# Verständnissfrage JasperReports / Java Obekte POJO?



## KEhlers (13. Aug 2008)

Hallo zusammen,

mir fehlt leider der nötige Ansatz um mit JasperReports loszulegen. Ich hoffe ihr könnt mir helfen.

Wir wollen unsere Reportingfunktion in unsere Java Applikation verbessern. Bisher wurden PDF oder HTML Reports von hand programmiert. Das soll jetzt mit Hilfe von JasperReports oder vielleicht Birt verbessert werden.

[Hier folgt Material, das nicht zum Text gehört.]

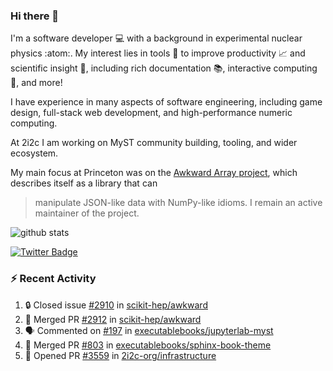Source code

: ### Hi there 👋 

I'm a software developer 💻 with a background in experimental nuclear physics :atom:. My interest lies in tools :wrench: to improve productivity :chart_with_upwards_trend: and scientific insight :telescope:, including rich documentation 📚, interactive computing 🧮, and more! 

I have experience in many aspects of software engineering, including game design, full-stack web development, and high-performance numeric computing. 

At 2i2c I am working on MyST community building, tooling, and wider ecosystem. 

My main focus at Princeton was on the [Awkward Array project](awkward-array.org/), which describes itself as a library that can 
> manipulate JSON-like data with NumPy-like idioms. I remain an active maintainer of the project. 

![github stats](https://github-readme-stats.vercel.app/api?username=agoose77&show_icons=true&hide_rank=true&hide_title=true&bg_color=30,e76445,904e95&text_color=efe3ec&icon_color=efe3ec)
<!--
**agoose77/agoose77** is a ✨ _special_ ✨ repository because its `README.md` (this file) appears on your GitHub profile.

Here are some ideas to get you started:

- 🔭 I’m currently working on ...
- 🌱 I’m currently learning ...
- 👯 I’m looking to collaborate on ...
- 🤔 I’m looking for help with ...
- 💬 Ask me about ...
- 📫 How to reach me: ...
- 😄 Pronouns: ...
- ⚡ Fun fact: ...
-->

[![Twitter Badge](https://img.shields.io/twitter/follow/agoose77?style=flat-square&logo=Twitter&logoColor=white&color=cornflowerblue)](https://twitter.com/agoose77)

### :zap: Recent Activity

<!--START_SECTION:activity-->
1. 🔒 Closed issue [#2910](https://github.com/scikit-hep/awkward/issues/2910) in [scikit-hep/awkward](https://github.com/scikit-hep/awkward)
2. 🎉 Merged PR [#2912](https://github.com/scikit-hep/awkward/pull/2912) in [scikit-hep/awkward](https://github.com/scikit-hep/awkward)
3. 🗣 Commented on [#197](https://github.com/executablebooks/jupyterlab-myst/issues/197#issuecomment-1873924135) in [executablebooks/jupyterlab-myst](https://github.com/executablebooks/jupyterlab-myst)
4. 🎉 Merged PR [#803](https://github.com/executablebooks/sphinx-book-theme/pull/803) in [executablebooks/sphinx-book-theme](https://github.com/executablebooks/sphinx-book-theme)
5. 💪 Opened PR [#3559](https://github.com/2i2c-org/infrastructure/pull/3559) in [2i2c-org/infrastructure](https://github.com/2i2c-org/infrastructure)
<!--END_SECTION:activity-->
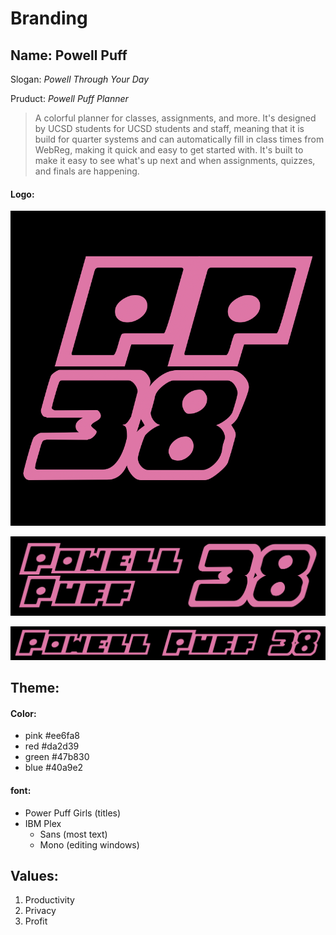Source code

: # Branding

## Name: Powell Puff

Slogan: _Powell Through Your Day_

Pruduct: _Powell Puff Planner_

> A colorful planner for classes, assignments, and more. It's
> designed by UCSD students for UCSD students and staff, meaning
> that it is build for quarter systems and can automatically
> fill in class times from WebReg, making it quick and easy to
> get started with. It's built to make it easy to see what's up
> next and when assignments, quizzes, and finals are happening.

#### Logo:

![square logo](./logo-square.png)

![header logo](./logo-header.png)

![banner logo](./logo-banner.png)

## Theme:
#### Color:
- pink #ee6fa8
- red #da2d39
- green #47b830
- blue #40a9e2

#### font:
- Power Puff Girls (titles)
- IBM Plex
  - Sans (most text)
  - Mono (editing windows)

## Values:
1. Productivity
2. Privacy
3. Profit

Die Daten können sowohl aus einer Oracle Datenbank (was keine Probleme bereiten wird) aber auch aus einem Object (RECORD) der Java Applikation kommen. 

Die Frage ist jetzt wie und ob ich überhaupt in dem Report auf das Objekt zugreifen kann. In iReport wird das nicht gehen weil das Object auf Session Daten zugreift. In iReport müsste man also "blind" auf das Obejct zugreifen, etwa so: "CRECORD.getValue(parameter1, param...);". Ist es dann möglich bei dem Filling aus der Java Applikation (Wenn der Report getriggert wird), da wo die Session dann existiert, die Funktionen aufzurufen um an die Daten zu gelangen? 

Wenn ja wo instanziiere ich denn das Object, in dem Report? Der Ablauf ist mir leider noch absolut nicht schlüssig. Ich hoffe ihr könnte mir da ein bisschen auf die Sprünge helfen.

Danke 

Gruß


----------



## foobar (13. Aug 2008)

Ja, Jasperreports unterstützt Beandatasources.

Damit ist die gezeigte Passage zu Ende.